Official trainings aside, Muething said the most effective form of prevention is awareness.
“I think the community in general needs to have a heightened state of awareness of the people they work with and love,” she said. “We need to keep that heightened sense of awareness when we know someone is going through a tough time, to keep them closer and ask them if things are OK. We know our friends well, so when they say, ‘I’m fine,’ we know they mean it.”
For people in crisis coming in for counseling, the Hope Center protocol has them bring friends or family willing to be part of their support system, and keeps clinicians in touch with those people during continued treatment.
“We like to keep that safety net as tight as possible, because it’s made up of people in your life,” said Muething.
The Hope Center’s financing likewise depends largely on community support. It split off from the Aspen Valley Foundation in October, after operating on about $1.4 million in foundation funds over its first three years of operation. The center’s financial independence has not adversely affected its fundraising power, or ability to fund its 24-hour services at a rate of roughly $20,000 per month, according to Muething.
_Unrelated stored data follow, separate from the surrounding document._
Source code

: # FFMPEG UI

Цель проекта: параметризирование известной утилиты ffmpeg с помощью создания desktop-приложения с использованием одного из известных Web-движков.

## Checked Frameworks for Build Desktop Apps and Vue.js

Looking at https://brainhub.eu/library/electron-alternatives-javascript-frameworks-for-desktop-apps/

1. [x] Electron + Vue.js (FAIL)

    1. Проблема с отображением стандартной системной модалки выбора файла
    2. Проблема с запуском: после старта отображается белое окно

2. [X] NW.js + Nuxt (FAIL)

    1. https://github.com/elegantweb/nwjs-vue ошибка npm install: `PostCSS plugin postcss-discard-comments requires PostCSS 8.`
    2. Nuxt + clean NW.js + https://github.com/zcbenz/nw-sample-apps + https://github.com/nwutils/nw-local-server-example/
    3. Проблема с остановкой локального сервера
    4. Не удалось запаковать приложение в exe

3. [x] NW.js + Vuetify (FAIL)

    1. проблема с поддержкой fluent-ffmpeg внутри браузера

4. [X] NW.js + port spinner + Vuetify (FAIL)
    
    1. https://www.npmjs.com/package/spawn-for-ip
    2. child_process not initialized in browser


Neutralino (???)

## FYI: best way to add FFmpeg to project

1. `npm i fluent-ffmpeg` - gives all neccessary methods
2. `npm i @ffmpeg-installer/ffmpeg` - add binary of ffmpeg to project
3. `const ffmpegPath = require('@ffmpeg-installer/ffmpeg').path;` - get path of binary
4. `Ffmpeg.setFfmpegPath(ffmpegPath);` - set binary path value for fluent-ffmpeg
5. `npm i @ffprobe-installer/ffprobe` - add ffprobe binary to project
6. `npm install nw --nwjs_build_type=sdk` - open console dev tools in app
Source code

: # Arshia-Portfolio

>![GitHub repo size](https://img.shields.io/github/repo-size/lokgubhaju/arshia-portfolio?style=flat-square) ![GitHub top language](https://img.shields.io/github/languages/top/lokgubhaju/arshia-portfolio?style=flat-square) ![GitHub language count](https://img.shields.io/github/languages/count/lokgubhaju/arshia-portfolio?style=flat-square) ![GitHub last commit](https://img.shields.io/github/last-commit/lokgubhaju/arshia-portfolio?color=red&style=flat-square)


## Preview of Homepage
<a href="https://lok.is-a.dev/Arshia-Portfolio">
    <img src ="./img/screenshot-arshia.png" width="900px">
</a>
She opened the Hope Center’s bank account in late October with just $1,700. By the end of December, the organization had raised $130,000 in donations and grants.
“We went into the new year stronger than we’ve been before,” she said.
The Hope Center is now expanding its seven-member staff, beginning with additional nurse practitioners.
The center’s medical director, Robert Davies of the University of Colorado School of Medicine, is in Aspen only part time, leaving the Hope Center without a full-time psychiatric doctor.
Muething said that having a full-time doctor, like a devoted psychiatric hospital, is cost prohibitive. They fill the need with a full-time psychiatric nurse, who doubles as a crisis clinician, and is available to meet with patients face-to-face seven days a week.
Those seeking help from the Hope Center also cut across age and gender demographics. Of their roughly 600 new clients last year, 59 percent were female and 41 percent male. Fourteen percent were under 14 years old, 20 percent were age 15-25, 24 percent were age 26-35, 14 percent were age 36-50 and 27 percent were age 51 and up.
The three recent suicides — in Aspen, Basalt, and Old Snowmass — likewise spanned the community.
“There have been three in 10 days and none of the three knew one another, or had a similar theme in their lives,” Muething said. “They’re of different ages, genders, walks of life — yet we had three in 10 days.”
The Aspen Hope Center’s 24-hour Hopeline is 970-925-5858. Mind Springs Health, formerly the Aspen Counseling Center, is also offering free relationship wellness check-ups this week. Appointments can be made at 970-920-5555.